Speaker A: Do you switch to a 30 after that?

Speaker B: Only if it's a tough case. And the reason why is I trained using a 30 in residency. But what I realized is, when it's just me and a scrub tech in the middle of the night, having them try to handle the degree and me constantly having to stop and push the camera to the angle I want, it got to be frustrating. So unless it's like all matted up and I really need the additional angulation, I've actually trained myself now to use a zero. I probably pull the 30 scope maybe like a couple of times a year.

Speaker A: Okay, and do you have gas plugged in on that OptiView trocar as you're pushing it in?

Speaker B: No, no. Once I insufflate to 15, I shut off the gas and then I go in and then I hook it up once I've seen and I know I'm inside.

Speaker A: Okay, and what if they've had prior surgery at the umbilicus?

Speaker B: Then I'll go up into Palmer's Point and left of the quadrant. And it depends.

Speaker A: What if the prior surgery was just a tubal?

Speaker B: Oh, so if they have previous laparoscopic surgery, even knowing that there could be some adhesions, I might go supraumbilical versus infraumbilical, depending upon where it is. So I might go around the umbilicus for the initial entry. If they've had like an exploratory laparotomy or something with a big incision in the midline, and I have no idea what their syndrome will look like, then I'm going to go up at Palmer's Point.
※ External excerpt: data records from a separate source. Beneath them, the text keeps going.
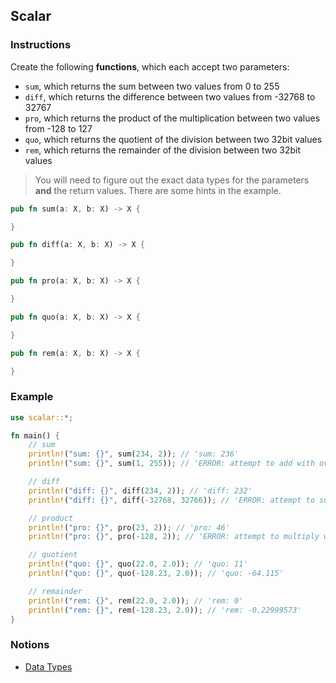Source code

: ## Scalar

### Instructions

Create the following **functions**, which each accept two parameters:

- `sum`, which returns the sum between two values from 0 to 255
- `diff`, which returns the difference between two values from -32768 to 32767
- `pro`, which returns the product of the multiplication between two values from -128 to 127
- `quo`, which returns the quotient of the division between two 32bit values
- `rem`, which returns the remainder of the division between two 32bit values

> You will need to figure out the exact data types for the parameters **and** the return values.
> There are some hints in the example.

```rust
pub fn sum(a: X, b: X) -> X {

}

pub fn diff(a: X, b: X) -> X {

}

pub fn pro(a: X, b: X) -> X {

}

pub fn quo(a: X, b: X) -> X {

}

pub fn rem(a: X, b: X) -> X {

}
```

### Example

```rust
use scalar::*;

fn main() {
    // sum
    println!("sum: {}", sum(234, 2)); // 'sum: 236'
    println!("sum: {}", sum(1, 255)); // 'ERROR: attempt to add with overflow'

    // diff
    println!("diff: {}", diff(234, 2)); // 'diff: 232'
    println!("diff: {}", diff(-32768, 32766)); // 'ERROR: attempt to subtract with overflow'

    // product
    println!("pro: {}", pro(23, 2)); // 'pro: 46'
    println!("pro: {}", pro(-128, 2)); // 'ERROR: attempt to multiply with overflow'

    // quotient
    println!("quo: {}", quo(22.0, 2.0)); // 'quo: 11'
    println!("quo: {}", quo(-128.23, 2.0)); // 'quo: -64.115'

    // remainder
    println!("rem: {}", rem(22.0, 2.0)); // 'rem: 0'
    println!("rem: {}", rem(-128.23, 2.0)); // 'rem: -0.22999573'
}
```

### Notions

- [Data Types](https://doc.rust-lang.org/book/ch03-02-data-types.html)
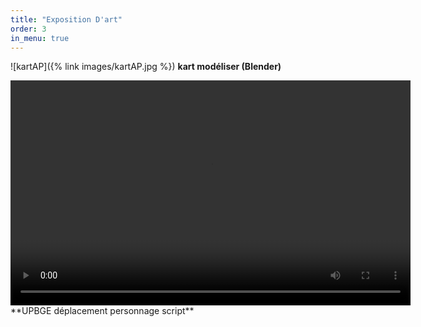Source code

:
 ```yaml
---
title: "Exposition D'art"
order: 3
in_menu: true
---
```

![kartAP]({% link images/kartAP.jpg %})
**kart modéliser (Blender)** 

<video width="640" height="360" controls>
  <source src="{% link videos/upbge_player_script.mp4 %}" type="video/mp4">
</video>
**UPBGE déplacement personnage script**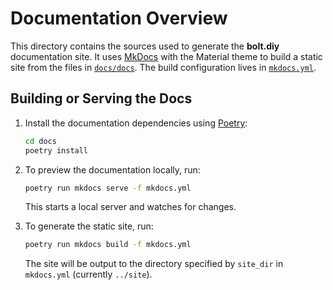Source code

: # Documentation Overview

This directory contains the sources used to generate the **bolt.diy** documentation site.
It uses [MkDocs](https://www.mkdocs.org/) with the Material theme to build a static site from the files in [`docs/docs`](docs/docs).
The build configuration lives in [`mkdocs.yml`](mkdocs.yml).

## Building or Serving the Docs

1. Install the documentation dependencies using [Poetry](https://python-poetry.org/):

   ```bash
   cd docs
   poetry install
   ```

2. To preview the documentation locally, run:

   ```bash
   poetry run mkdocs serve -f mkdocs.yml
   ```

   This starts a local server and watches for changes.

3. To generate the static site, run:

   ```bash
   poetry run mkdocs build -f mkdocs.yml
   ```

   The site will be output to the directory specified by `site_dir` in `mkdocs.yml` (currently `../site`).

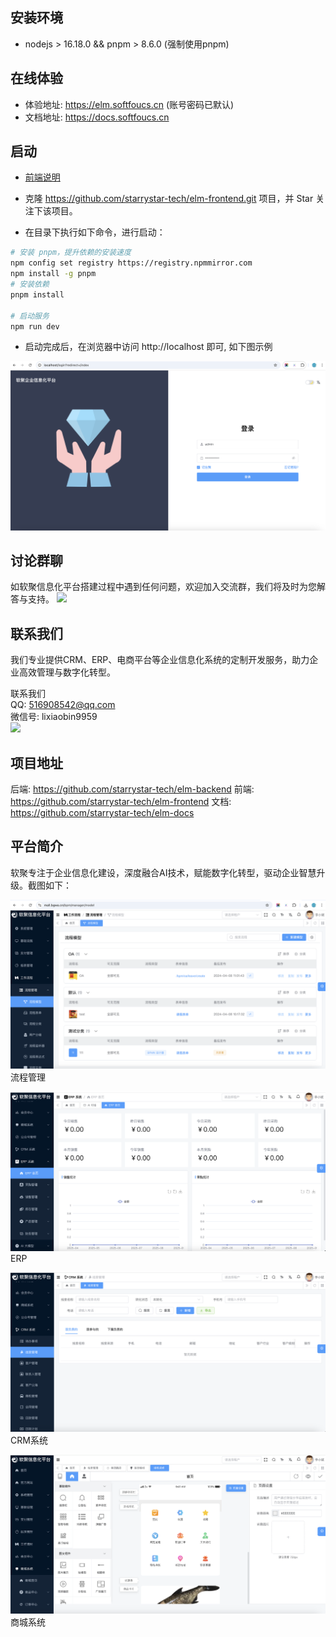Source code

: 
## 安装环境

* nodejs > 16.18.0 && pnpm > 8.6.0 (强制使用pnpm)

## 在线体验
* 体验地址: https://elm.softfoucs.cn (账号密码已默认)
* 文档地址: https://docs.softfoucs.cn

## 启动 

* [前端说明](https://docs.softfoucs.cn/frontend.html)
* 克隆 https://github.com/starrystar-tech/elm-frontend.git 项目，并 Star 关注下该项目。

* 在目录下执行如下命令，进行启动：
```sh
# 安装 pnpm，提升依赖的安装速度
npm config set registry https://registry.npmmirror.com
npm install -g pnpm
# 安装依赖
pnpm install

# 启动服务
npm run dev

```
* 启动完成后，在浏览器中访问 http://localhost 即可, 如下图示例

![登录页](.image/login.png)

## 讨论群聊
如软聚信息化平台搭建过程中遇到任何问题，欢迎加入交流群，我们将及时为您解答与支持。
[<img src="https://file.bgwa.cn/bgwa/groupchat.jpg" width="300" />](https://file.bgwa.cn/bgwa/groupchat.jpg)

## 联系我们
我们专业提供CRM、ERP、电商平台等企业信息化系统的定制开发服务，助力企业高效管理与数字化转型。

联系我们<br>
QQ: 516908542@qq.com <br>
微信号: lixiaobin9959 <br>
[<img src="https://file.bgwa.cn/bgwa/groupchat.jpg" width="300" />](https://file.bgwa.cn/bgwa/cooperation.jpg) 

## 项目地址
后端: https://github.com/starrystar-tech/elm-backend
前端: https://github.com/starrystar-tech/elm-frontend
文档: https://github.com/starrystar-tech/elm-docs 

## 平台简介

软聚专注于企业信息化建设，深度融合AI技术，赋能数字化转型，驱动企业智慧升级。截图如下：

![流程管理](.image/1.png)
流程管理

![ERP](.image/2.png)
ERP

![CRM](.image/3.png) 
CRM系统

![商城系统](.image/4.png)
商城系统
If they've had a laparoscopic surgery, I still feel pretty safe going in through the umbilicus because I know that if there's a wall of omentum.
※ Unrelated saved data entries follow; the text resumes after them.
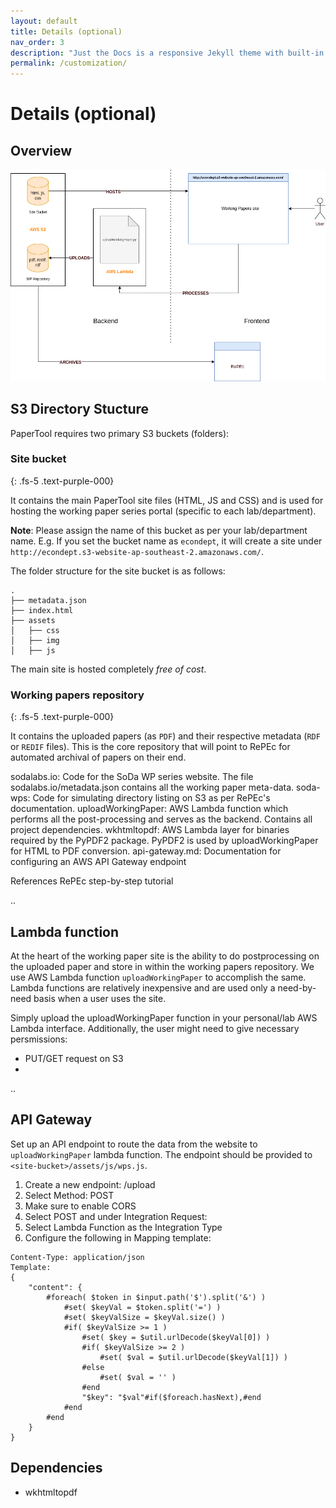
 ```yaml
---
layout: default
title: Details (optional)
nav_order: 3
description: "Just the Docs is a responsive Jekyll theme with built-in search that is easily customizable and hosted on GitHub Pages."
permalink: /customization/
---
```


# Details (optional)

## Overview

<img src="/assets/images/schematic.png"/>

## S3 Directory Stucture

PaperTool requires two primary S3 buckets (folders):

### Site bucket
{: .fs-5 .text-purple-000}

It contains the main PaperTool site files (HTML, JS and CSS) and is used for hosting the working paper series portal (specific to each lab/department).

**Note**: Please assign the name of this bucket as per your lab/department name. E.g. If you set the bucket name as `econdept`, it will create a site under `http://econdept.s3-website-ap-southeast-2.amazonaws.com/`.

The folder structure for the site bucket is as follows:

```
.
├── metadata.json
├── index.html
├── assets
│   ├── css
│   ├── img
│   ├── js
```

The main site is hosted completely *free of cost*.


### Working papers repository
{: .fs-5 .text-purple-000}

It contains the uploaded papers (as `PDF`) and their respective metadata (`RDF` or `REDIF` files). This is the core repository that will point to RePEc for automated archival of papers on their end.



sodalabs.io: Code for the SoDa WP series website. The file sodalabs.io/metadata.json contains all the working paper meta-data.
soda-wps: Code for simulating directory listing on S3 as per RePEc's documentation.
uploadWorkingPaper: AWS Lambda function which performs all the post-processing and serves as the backend. Contains all project dependencies.
wkhtmltopdf: AWS Lambda layer for binaries required by the PyPDF2 package. PyPDF2 is used by uploadWorkingPaper for HTML to PDF conversion.
api-gateway.md: Documentation for configuring an AWS API Gateway endpoint


References
RePEc step-by-step tutorial

..

## Lambda function

At the heart of the working paper site is the ability to do postprocessing on the uploaded paper and store in within the working papers repository. We use AWS Lambda function `uploadWorkingPaper` to accomplish the same. Lambda functions are relatively inexpensive and are used only a need-by-need basis when a user uses the site.

Simply upload the uploadWorkingPaper function in your personal/lab AWS Lambda interface.
Additionally, the user might need to give necessary persmissions:
- PUT/GET request on S3
- 
..

## API Gateway

Set up an API endpoint to route the data from the website to `uploadWorkingPaper` lambda function. The endpoint should be provided to `<site-bucket>/assets/js/wps.js`.
1. Create a new endpoint: /upload
2. Select Method: POST
3. Make sure to enable CORS
4. Select POST and under Integration Request:
5. Select Lambda Function as the Integration Type
6. Configure the following in Mapping template:
```
Content-Type: application/json
Template:
{
    "content": {
        #foreach( $token in $input.path('$').split('&') )
            #set( $keyVal = $token.split('=') )
            #set( $keyValSize = $keyVal.size() )
            #if( $keyValSize >= 1 )
                #set( $key = $util.urlDecode($keyVal[0]) )
                #if( $keyValSize >= 2 )
                    #set( $val = $util.urlDecode($keyVal[1]) )
                #else
                    #set( $val = '' )
                #end
                "$key": "$val"#if($foreach.hasNext),#end
            #end
        #end
    }
}
```

## Dependencies

- wkhtmltopdf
What sometimes I might do, what I try to do anyway, is I try not to put holes in the midline when I'm doing laparoscopic surgery because I don't want them to develop a hernia. And we know that that's the weakest point. So normally when I'm going in, I go off to the left or go superior anyway, so I'm actually going through the muscle, and I find then if there's any adhesions to that trocar site or whatever, the umbilicus, I'm normally up in front of it or to the side of it.

Speaker A: Okay, and I'm sure we'll talk about this, but where's the gallbladder come out for you?

Speaker B: For me, when I'm doing it straight lap, I have an epigastric trocar, and that's my large 1.2 cm one. If they're really morbidly obese with a BMI greater than 40 with a chronic bad gallbladder, then I'll actually do it robotically. And then again, I take the gallbladder out off of midline. I try really hard not to make the midline my big incision that I have to close.

Speaker A: So your epigastric port, is that in the midline or just off?

Speaker B: Midline is slightly to the right of midline.

Speaker A: To the right midline. Okay. Okay, that sounds good. Let's. I think I'm out of questions. Let's carry on a little bit.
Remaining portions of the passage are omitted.